My favorite aspect of this novel was the unique lore centering around the King Under Stone and his brothers. When I first saw the tale outlined, I actually stopped reading and started googling the tale because I didn't know it and wanted to know what fairy tale mix I was reading now. I wasn't. The lore is unique and created by Day George. I really liked the way even their villainous roots were tied to a tale, making the book feel more complete, as well as the series as a whole. This new twist also made the villains more unique; otherwise, elements would have felt too much like they were taken from past books. This new lore was enough to keep me intrigued and wanting to know more.
That being said, this was probably also my least favorite of the three books. It felt more rushed, had insta-love with little page time devoted to developing the relationship, and was less immersed in fairy tales than its predecessors. Granted, Day George was pregnant as she wrote this, and nursing an infant while editing, so she probably didn't have as much time or energy to commit to the final book. This book also read more tween-ish, bridging the gap between her middle-grade novels and her teen ones, and in this way, didn't have the same feel as the prior two books. There was also less character development, it seemed, because it relied heavily on knowing readers had read the previous books and didn't need to know the supporting cast as well this time around. Then again, there are a lot more characters taking up page time, which leaves less pages for developmental purposes. To begin with, twelve princesses! Petunia is perhaps my least favorite of the princesses; I cared for her less than I did the main characters in the first two books, perhaps because she was too naive. On the other hand, Oliver felt more well-developed. I really enjoyed his backstory, as well as the way he had his own tale to play out. His motivations rang true, and I really liked the way he was disguised.

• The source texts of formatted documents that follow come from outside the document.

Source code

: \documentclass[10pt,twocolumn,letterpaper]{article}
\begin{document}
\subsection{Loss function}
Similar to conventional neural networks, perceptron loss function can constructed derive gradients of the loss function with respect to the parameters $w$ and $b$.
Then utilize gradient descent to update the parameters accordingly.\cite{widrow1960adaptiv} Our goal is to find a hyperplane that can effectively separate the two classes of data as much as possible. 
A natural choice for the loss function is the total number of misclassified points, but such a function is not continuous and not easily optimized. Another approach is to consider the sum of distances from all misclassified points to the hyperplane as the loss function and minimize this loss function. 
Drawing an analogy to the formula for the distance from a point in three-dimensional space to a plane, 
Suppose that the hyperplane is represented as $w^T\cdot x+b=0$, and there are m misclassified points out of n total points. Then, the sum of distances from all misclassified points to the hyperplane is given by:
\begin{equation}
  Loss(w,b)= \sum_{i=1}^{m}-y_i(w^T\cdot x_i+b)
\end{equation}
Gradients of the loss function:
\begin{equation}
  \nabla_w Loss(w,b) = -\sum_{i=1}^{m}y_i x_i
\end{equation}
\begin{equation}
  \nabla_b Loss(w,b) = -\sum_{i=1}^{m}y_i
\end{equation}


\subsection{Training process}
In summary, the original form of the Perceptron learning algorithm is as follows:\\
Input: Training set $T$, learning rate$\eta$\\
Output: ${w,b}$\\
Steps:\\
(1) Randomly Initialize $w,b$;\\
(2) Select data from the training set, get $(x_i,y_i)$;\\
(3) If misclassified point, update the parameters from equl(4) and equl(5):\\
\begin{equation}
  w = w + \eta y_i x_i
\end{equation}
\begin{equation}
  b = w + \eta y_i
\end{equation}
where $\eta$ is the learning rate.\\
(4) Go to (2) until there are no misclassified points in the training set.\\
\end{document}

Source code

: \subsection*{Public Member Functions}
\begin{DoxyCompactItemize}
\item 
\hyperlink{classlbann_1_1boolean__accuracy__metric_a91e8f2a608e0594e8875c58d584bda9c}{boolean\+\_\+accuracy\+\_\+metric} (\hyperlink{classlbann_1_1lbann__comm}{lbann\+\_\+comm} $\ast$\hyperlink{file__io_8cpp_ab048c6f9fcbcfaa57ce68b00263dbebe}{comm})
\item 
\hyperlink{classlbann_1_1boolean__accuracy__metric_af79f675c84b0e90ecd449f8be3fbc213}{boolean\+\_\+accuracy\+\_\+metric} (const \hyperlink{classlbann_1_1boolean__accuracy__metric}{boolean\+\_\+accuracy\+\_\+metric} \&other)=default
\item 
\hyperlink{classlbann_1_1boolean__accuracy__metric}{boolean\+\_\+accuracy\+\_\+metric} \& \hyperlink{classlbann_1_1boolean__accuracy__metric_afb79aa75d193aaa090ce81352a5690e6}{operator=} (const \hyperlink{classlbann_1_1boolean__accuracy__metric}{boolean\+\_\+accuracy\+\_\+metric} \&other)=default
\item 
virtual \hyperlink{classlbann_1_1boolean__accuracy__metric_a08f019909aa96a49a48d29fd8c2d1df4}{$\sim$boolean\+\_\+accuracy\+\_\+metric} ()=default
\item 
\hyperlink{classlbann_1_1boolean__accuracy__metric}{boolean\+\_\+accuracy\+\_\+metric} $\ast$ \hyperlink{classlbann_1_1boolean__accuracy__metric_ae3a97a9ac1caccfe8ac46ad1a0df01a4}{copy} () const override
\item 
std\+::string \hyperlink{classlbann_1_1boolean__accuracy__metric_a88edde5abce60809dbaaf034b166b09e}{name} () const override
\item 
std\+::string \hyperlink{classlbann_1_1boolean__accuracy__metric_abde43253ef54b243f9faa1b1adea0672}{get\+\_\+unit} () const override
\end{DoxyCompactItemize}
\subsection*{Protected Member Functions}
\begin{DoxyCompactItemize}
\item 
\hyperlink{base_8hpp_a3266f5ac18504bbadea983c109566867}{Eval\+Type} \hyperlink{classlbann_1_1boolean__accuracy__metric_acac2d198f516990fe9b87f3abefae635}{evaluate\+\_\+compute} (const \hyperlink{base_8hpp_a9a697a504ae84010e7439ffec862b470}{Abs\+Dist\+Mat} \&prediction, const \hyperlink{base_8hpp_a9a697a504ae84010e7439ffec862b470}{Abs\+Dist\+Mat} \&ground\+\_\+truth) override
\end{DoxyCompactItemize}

I'm not saying this is a weak book, because it's certainly not. It's still much better than a lot of other books out there. It just isn't my favorite novel by Day George. I'll still be buying a copy when it comes out in paperback (Because all my other books by her are in paperback, and whether they're hardcover/paperback/ebook/what-have-you, they MUST match!) and letting it sit proudly on my Fairy Tale Shelf. It was still an enjoyable read, and in some ways, I think first-time readers to the series or readers in the actual age demographic this was written for will get more out of it than repeat world-visitors in some ways, but I think the repeaters will still enjoy themselves. There are sentences and minor characters brought in/back just for us, an inside-joke. I love when we see such moments in fiction and go, "Oh, yeah!" after forgetting for so long. For those of us who love seeing what happens after Happily Ever After, it's nice to see how lives continue, twist, and change, and was a true ending to the series in this aspect.